When this report previews, you will see a report with sections for each fund broken up into assets and liabilities (and possibly Equity if you have Equity account balances) with a Fund balance at the end.
The Fund Balance is determined by the following formula:
Total Fund Balance/Equity = Total Assets – Total Liabilities
The first step in this formula is figuring out the Total Assets. This amount is the asset account balances as of the selected month plus the Dedicated Funds Receivable.
The Dedicated Funds Receivable is the sum of all Dedicated Accounts with a negative balance. Since the monies in those dedicated accounts are reserved for specific purposes, those negative balances must be paid back. Therefore those balances are added back to the total assets.
The next part of the formula is figuring the Total Liabilities. This amount is the liability account balances as of the selected month plus the Dedicated Funds Payable.
The Dedicated Funds Payable is the sum of all Dedicated Accounts with a positive balance. These amounts are monies that need to be paid out for specific purposes. This makes them liabilities where the total Fund balance is being considered.

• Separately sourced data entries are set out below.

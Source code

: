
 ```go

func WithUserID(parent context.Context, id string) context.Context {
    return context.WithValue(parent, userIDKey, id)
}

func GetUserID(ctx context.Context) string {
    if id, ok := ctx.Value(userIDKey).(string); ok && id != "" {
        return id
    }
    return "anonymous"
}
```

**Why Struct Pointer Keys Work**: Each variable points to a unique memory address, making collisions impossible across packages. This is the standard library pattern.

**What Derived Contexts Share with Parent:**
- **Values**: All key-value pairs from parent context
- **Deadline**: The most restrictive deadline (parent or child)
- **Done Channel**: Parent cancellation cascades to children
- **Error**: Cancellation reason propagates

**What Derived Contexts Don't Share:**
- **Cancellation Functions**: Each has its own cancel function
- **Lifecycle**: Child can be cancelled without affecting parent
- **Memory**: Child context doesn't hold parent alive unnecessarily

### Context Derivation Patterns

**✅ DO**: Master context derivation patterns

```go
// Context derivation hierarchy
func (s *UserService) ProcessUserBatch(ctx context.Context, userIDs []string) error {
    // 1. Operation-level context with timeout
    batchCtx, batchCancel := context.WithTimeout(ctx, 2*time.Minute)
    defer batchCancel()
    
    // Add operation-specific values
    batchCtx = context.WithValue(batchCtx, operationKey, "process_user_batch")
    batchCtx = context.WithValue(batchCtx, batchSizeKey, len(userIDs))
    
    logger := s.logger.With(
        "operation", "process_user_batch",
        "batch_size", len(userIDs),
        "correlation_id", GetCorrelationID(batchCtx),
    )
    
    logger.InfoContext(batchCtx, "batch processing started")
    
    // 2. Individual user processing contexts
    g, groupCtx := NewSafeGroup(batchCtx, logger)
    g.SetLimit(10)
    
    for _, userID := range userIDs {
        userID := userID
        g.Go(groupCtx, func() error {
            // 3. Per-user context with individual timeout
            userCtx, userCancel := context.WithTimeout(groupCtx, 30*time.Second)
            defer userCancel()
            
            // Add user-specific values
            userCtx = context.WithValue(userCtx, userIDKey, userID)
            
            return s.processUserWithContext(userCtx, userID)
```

» Note: If you have Equity Accounts in Finance that have balances on them, you will see another section in the report titled “Equity.” This equity subtotal is assumed to be money that is being reserved for a certain purpose and therefore is not considered part of the actual Fund balance. So, the equity is subtracted from the “Totals for Fund Balance” line on the report but not the Total Fund Balance / Equity line.